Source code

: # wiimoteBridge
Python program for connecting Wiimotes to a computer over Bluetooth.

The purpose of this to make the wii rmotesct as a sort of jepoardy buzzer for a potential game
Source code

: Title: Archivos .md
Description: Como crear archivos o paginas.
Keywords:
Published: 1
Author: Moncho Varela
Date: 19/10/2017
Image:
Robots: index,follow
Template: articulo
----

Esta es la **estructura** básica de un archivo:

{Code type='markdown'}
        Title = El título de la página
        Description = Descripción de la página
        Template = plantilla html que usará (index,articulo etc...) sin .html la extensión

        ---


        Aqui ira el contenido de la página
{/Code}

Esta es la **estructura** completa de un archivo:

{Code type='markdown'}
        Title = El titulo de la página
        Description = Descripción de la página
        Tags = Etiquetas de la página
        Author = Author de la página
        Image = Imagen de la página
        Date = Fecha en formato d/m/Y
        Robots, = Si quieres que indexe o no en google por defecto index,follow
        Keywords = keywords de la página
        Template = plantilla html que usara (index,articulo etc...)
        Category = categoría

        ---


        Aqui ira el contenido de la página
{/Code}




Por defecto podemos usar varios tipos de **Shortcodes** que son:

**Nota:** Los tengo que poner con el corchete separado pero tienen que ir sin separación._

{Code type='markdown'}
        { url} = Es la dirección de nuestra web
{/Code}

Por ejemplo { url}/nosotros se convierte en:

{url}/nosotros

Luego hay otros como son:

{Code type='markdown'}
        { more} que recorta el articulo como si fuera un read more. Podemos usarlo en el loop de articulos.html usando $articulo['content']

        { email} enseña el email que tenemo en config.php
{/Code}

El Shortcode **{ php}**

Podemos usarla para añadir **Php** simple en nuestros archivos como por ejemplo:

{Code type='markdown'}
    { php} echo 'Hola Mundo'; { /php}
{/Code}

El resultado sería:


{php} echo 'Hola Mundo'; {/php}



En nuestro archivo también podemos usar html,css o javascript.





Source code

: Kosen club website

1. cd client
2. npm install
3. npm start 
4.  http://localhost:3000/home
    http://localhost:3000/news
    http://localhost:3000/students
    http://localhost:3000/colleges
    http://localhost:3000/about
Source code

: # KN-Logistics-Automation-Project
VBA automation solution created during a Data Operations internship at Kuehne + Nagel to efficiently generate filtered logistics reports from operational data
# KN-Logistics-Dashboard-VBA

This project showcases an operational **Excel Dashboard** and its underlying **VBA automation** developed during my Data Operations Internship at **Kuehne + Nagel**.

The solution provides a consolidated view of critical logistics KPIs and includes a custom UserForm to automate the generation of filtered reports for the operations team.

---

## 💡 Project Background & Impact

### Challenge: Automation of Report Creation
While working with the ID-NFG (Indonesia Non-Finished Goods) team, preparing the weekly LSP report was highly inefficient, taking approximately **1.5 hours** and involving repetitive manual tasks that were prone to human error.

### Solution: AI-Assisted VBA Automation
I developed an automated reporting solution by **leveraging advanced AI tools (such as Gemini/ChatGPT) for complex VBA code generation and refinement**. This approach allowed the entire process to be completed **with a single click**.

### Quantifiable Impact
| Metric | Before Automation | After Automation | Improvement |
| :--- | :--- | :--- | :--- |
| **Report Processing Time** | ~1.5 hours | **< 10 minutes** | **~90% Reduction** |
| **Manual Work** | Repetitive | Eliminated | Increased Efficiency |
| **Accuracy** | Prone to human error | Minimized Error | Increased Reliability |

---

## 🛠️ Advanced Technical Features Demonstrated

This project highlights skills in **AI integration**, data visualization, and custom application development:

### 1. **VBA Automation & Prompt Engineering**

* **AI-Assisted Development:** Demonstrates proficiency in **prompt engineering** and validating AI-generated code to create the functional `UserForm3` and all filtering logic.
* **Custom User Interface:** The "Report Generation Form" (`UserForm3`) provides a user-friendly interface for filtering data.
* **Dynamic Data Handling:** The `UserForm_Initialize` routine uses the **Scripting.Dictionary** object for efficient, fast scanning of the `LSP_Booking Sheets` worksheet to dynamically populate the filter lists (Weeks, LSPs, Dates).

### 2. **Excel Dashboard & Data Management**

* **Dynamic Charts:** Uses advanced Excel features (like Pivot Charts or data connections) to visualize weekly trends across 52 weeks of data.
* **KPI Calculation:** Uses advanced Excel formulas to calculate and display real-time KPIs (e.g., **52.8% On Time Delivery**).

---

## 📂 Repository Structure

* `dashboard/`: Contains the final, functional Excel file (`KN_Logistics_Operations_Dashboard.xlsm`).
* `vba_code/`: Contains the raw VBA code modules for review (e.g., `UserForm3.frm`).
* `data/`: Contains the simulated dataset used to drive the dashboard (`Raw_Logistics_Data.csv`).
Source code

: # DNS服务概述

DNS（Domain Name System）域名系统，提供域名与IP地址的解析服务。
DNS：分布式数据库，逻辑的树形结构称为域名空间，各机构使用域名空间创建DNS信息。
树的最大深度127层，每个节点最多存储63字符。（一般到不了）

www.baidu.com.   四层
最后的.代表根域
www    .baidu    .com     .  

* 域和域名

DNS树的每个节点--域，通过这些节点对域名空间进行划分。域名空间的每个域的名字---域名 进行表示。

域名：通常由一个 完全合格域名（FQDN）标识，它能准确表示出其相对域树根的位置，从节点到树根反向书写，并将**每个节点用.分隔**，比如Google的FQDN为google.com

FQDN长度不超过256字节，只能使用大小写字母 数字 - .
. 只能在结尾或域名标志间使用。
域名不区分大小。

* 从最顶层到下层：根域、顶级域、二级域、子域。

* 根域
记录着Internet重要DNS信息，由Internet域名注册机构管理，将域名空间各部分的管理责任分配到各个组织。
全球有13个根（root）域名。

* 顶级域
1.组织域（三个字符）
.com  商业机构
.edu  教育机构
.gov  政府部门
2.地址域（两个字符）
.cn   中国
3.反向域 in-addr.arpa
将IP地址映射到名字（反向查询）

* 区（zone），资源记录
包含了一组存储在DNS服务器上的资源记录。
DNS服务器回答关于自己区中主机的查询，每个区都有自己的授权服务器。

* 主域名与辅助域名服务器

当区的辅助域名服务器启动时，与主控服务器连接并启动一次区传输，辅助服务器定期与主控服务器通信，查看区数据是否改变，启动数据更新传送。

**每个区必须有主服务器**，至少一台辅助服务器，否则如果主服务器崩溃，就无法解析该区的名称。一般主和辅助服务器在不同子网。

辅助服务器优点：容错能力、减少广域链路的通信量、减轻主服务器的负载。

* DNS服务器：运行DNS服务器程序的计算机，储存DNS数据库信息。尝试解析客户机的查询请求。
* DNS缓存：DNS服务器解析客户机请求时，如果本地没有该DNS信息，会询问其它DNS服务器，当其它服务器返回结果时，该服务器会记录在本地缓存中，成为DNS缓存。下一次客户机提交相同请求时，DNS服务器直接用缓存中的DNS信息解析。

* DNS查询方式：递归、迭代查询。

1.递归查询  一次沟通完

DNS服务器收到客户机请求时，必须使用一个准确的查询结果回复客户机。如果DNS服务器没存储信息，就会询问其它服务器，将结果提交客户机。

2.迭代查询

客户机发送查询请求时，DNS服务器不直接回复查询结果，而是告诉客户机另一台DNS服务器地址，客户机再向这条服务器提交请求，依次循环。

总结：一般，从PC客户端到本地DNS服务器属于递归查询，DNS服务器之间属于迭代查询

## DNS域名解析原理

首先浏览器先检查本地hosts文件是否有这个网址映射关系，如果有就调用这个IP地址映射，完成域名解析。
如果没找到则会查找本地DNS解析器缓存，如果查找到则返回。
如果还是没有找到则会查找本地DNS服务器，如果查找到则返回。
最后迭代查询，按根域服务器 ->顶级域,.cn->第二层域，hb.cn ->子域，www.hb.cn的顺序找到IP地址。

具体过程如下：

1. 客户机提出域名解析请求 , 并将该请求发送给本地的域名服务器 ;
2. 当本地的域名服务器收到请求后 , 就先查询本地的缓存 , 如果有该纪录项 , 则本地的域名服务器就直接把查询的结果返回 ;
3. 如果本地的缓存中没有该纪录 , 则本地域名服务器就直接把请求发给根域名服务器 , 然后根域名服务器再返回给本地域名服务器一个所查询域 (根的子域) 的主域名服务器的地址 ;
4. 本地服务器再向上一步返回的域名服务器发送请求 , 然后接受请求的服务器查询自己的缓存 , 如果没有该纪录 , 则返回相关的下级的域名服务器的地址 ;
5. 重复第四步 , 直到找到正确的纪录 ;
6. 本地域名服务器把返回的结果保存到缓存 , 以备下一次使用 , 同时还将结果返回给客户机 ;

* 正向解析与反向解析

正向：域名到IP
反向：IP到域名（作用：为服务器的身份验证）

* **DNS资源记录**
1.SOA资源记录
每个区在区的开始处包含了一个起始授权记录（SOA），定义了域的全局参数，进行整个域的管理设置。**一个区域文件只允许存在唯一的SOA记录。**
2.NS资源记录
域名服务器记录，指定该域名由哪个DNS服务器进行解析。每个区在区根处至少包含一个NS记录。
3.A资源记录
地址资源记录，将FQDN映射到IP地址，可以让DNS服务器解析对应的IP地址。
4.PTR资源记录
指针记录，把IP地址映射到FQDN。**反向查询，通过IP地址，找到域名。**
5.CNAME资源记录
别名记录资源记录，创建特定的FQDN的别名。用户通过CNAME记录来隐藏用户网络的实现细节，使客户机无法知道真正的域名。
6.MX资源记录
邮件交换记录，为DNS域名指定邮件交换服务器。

--- --- ---

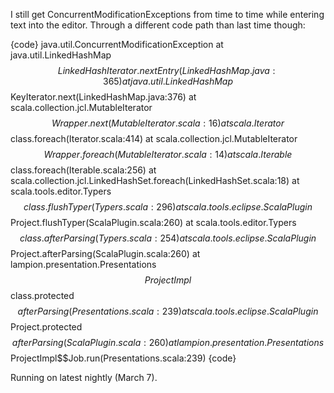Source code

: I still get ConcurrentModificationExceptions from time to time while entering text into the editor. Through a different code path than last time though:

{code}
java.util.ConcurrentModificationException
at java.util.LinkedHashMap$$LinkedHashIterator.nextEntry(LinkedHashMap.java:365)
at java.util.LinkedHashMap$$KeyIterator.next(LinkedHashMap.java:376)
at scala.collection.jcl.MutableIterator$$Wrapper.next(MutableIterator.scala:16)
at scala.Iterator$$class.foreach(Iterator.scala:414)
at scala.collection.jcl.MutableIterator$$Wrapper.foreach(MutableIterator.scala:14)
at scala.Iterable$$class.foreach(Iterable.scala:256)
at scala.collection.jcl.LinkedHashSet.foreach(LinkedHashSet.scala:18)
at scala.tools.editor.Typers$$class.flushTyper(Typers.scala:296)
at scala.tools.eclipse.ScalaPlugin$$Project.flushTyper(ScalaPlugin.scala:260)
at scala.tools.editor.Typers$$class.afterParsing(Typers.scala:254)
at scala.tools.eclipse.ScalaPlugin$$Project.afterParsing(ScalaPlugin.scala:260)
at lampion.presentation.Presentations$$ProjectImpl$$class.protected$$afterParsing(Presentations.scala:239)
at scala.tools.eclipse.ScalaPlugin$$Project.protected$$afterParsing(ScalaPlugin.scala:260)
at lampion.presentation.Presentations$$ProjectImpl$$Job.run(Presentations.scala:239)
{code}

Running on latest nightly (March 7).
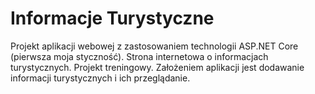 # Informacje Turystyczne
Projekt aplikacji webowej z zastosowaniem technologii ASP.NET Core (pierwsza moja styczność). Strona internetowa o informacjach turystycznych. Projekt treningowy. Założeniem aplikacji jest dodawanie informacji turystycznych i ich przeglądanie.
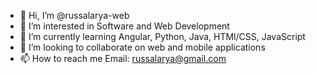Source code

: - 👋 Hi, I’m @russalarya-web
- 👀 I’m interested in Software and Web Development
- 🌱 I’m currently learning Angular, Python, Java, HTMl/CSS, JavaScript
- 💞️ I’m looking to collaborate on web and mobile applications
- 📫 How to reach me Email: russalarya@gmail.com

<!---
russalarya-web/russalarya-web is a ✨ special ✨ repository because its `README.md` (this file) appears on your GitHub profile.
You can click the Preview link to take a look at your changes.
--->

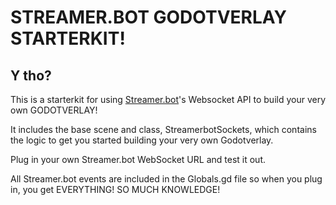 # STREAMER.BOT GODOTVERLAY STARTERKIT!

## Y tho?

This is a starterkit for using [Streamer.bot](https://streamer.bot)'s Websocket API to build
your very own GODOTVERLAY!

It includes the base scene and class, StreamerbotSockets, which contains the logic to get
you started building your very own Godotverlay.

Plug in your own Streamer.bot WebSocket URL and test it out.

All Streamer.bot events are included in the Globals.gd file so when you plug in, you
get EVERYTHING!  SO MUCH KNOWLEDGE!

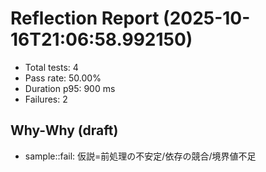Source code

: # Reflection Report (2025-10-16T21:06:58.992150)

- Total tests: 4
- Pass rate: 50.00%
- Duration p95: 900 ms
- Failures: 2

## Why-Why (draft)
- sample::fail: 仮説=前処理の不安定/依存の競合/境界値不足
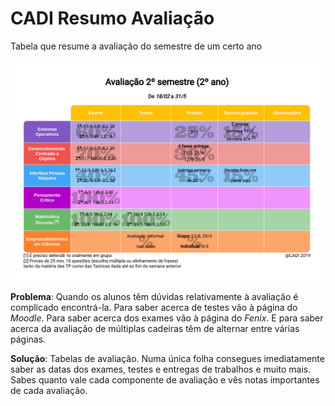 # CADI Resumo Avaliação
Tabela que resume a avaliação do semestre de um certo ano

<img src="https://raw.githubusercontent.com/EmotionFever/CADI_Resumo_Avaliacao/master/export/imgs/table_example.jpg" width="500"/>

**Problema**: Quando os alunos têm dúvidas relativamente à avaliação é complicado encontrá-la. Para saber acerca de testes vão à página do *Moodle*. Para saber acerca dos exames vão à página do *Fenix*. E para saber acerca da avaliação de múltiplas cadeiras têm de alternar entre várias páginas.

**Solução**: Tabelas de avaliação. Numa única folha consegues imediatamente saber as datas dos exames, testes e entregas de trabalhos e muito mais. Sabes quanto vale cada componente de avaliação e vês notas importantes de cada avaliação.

--- --- ---

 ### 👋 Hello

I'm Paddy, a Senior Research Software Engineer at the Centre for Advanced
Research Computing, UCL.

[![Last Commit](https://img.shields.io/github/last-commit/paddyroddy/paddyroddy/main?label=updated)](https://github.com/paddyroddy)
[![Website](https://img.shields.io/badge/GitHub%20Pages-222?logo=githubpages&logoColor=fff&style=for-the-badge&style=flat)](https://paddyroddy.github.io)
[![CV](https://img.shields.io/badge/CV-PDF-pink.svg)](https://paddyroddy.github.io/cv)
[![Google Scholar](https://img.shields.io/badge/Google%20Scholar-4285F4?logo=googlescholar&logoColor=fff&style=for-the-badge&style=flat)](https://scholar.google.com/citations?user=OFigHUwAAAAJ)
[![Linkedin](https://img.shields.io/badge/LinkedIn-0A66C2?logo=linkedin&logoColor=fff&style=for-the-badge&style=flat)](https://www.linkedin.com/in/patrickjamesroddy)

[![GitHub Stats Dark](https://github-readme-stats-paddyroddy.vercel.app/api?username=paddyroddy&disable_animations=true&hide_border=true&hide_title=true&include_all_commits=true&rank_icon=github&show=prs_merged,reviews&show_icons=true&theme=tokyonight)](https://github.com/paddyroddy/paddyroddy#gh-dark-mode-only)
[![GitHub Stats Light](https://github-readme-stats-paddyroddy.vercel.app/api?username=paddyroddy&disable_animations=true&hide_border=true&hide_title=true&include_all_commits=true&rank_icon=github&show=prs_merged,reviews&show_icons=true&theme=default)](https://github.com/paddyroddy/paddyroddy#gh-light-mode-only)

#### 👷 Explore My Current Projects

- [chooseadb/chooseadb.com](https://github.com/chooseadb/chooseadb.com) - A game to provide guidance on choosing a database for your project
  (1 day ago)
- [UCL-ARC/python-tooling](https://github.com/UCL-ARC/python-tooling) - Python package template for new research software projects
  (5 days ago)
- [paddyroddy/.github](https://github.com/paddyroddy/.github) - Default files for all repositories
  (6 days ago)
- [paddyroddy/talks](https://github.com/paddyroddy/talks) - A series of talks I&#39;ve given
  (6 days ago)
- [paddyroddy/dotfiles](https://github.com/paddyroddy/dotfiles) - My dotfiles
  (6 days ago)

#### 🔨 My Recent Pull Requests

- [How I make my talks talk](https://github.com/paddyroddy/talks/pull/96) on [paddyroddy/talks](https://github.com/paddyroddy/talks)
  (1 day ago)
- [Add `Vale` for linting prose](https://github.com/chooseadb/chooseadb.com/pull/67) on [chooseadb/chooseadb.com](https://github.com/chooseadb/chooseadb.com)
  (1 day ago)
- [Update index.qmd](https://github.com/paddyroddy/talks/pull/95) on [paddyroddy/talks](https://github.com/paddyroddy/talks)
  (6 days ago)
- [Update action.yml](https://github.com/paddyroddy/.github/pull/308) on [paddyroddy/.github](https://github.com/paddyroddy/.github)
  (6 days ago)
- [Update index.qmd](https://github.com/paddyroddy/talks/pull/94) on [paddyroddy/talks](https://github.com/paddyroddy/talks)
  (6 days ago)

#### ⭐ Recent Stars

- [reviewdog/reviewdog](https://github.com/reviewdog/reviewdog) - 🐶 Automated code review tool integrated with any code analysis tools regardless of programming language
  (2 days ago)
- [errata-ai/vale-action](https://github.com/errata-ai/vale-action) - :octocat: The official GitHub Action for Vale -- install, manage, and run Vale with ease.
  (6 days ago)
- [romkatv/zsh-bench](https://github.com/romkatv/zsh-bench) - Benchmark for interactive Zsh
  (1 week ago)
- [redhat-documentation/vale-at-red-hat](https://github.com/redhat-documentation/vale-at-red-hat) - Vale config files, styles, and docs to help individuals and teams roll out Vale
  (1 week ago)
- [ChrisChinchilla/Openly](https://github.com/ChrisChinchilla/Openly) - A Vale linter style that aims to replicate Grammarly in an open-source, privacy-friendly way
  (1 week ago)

--- --- ---

[Exercise prompt] Retype exactly the span of lines from the one with "weeks of data." through the one with "the final, functional"; include both ends and omit the rest of the material.

[Response below]
* **Dynamic Charts:** Uses advanced Excel features (like Pivot Charts or data connections) to visualize weekly trends across 52 weeks of data.
* **KPI Calculation:** Uses advanced Excel formulas to calculate and display real-time KPIs (e.g., **52.8% On Time Delivery**).

---

## 📂 Repository Structure

* `dashboard/`: Contains the final, functional Excel file (`KN_Logistics_Operations_Dashboard.xlsm`).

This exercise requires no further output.